We could not run Readjoiner with any of the data sets in Table 5. For example, we received an “assertion failed” message when running Readjoiner with SRR500004. The prefiltering stage shows a segmentation fault when running Readjoiner with ERR1257766, SRR866986, and SRR098909. Accordingly, the overlap stage is not reached with these data sets. We received the same messages in single and multicore environments. Other solutions (Sadakane suffix tree and SGA) consume a large amount of time (more than 6 hours for the 10 GB file).
7. Conclusion
Both Readjoiner and SOF are fast and spaceeconomical techniques for solving APSP when compared to other solutions. Despite the advantage for Readjoiner in terms of space and time when no multithreading is used, SOF is simple and easy to implement and performs well on a simple machine. In addition, on multicore and parallel machines, SOF exhibits better performance and scalability as compared to Readjoiner. Unlike SOF, Readjoiner’s space consumption increases when using more threads. As a result, SOF can consume less space and time than Readjoiner when both are using multithreading.
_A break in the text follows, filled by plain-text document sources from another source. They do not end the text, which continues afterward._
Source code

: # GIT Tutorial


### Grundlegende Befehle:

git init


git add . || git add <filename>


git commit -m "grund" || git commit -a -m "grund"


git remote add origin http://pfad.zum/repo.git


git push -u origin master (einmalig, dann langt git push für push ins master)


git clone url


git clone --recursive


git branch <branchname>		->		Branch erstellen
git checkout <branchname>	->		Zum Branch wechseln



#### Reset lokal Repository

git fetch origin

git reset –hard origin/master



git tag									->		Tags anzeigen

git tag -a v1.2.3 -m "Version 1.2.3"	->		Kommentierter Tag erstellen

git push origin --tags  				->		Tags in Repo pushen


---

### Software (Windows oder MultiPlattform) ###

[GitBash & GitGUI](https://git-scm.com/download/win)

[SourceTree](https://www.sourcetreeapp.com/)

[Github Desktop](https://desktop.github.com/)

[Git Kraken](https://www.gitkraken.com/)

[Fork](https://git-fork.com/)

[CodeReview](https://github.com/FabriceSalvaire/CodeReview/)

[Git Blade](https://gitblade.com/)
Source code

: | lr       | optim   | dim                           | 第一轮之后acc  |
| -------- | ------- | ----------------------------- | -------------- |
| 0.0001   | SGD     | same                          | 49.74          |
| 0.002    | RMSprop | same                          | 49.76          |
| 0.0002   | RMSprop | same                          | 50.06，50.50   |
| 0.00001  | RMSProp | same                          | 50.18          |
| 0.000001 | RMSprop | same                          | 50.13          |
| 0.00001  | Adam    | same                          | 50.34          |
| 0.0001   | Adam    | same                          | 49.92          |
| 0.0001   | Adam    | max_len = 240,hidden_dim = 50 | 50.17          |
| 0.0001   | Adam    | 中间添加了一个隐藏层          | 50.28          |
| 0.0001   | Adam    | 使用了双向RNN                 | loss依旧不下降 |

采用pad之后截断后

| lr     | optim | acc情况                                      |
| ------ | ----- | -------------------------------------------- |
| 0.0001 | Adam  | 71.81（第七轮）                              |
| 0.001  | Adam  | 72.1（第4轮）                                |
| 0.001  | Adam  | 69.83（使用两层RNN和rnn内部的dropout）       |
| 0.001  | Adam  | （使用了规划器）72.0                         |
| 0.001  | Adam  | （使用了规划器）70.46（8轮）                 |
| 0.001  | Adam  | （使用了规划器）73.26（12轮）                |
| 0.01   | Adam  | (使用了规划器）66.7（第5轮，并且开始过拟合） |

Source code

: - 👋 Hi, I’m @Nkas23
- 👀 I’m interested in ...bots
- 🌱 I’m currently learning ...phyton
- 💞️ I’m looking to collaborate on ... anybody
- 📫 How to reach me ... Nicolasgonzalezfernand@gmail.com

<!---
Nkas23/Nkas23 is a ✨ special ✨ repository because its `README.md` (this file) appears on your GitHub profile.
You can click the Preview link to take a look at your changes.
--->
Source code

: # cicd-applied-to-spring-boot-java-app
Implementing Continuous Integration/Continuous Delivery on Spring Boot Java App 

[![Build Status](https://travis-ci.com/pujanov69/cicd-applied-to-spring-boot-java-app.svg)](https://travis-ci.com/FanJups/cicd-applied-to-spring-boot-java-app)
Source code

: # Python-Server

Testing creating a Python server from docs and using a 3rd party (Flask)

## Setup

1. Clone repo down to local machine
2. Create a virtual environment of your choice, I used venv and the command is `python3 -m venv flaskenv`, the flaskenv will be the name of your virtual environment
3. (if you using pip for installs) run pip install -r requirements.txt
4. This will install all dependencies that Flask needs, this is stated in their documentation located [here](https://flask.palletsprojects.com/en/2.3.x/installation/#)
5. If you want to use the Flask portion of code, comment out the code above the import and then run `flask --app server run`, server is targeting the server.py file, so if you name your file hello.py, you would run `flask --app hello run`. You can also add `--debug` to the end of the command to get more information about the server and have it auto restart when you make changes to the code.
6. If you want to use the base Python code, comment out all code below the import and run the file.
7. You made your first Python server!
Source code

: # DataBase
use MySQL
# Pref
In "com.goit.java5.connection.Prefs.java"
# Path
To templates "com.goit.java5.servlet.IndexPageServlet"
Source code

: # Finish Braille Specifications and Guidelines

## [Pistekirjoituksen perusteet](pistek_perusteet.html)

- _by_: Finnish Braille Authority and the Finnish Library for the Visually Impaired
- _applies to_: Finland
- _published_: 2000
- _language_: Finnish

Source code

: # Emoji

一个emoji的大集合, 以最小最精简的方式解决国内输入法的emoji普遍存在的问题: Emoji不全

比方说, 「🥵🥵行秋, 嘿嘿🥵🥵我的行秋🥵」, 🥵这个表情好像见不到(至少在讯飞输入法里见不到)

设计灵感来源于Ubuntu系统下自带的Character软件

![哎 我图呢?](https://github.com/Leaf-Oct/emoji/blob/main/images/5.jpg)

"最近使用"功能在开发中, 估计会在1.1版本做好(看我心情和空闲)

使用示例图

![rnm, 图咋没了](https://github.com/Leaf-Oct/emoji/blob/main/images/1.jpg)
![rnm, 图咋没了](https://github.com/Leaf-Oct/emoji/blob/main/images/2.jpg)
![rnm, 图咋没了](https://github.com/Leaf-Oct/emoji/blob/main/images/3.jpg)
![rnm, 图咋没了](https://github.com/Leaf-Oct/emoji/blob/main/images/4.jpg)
SOF can also be efficiently used with huge data sets and large numbers of strings beyond the problem sizes and number of strings that Readjoiner can support.
Disclaimer
The statements made herein are solely the responsibility of the authors.
Conflict of Interests
The authors declare that there is no conflict of interests regarding the publication of this paper.
Acknowledgments
This paper was made possible by NPRP Grant no. 414541233 from the Qatar National Research Fund (a member of Qatar Foundation). The authors thank the reviewers for their valuable remarks.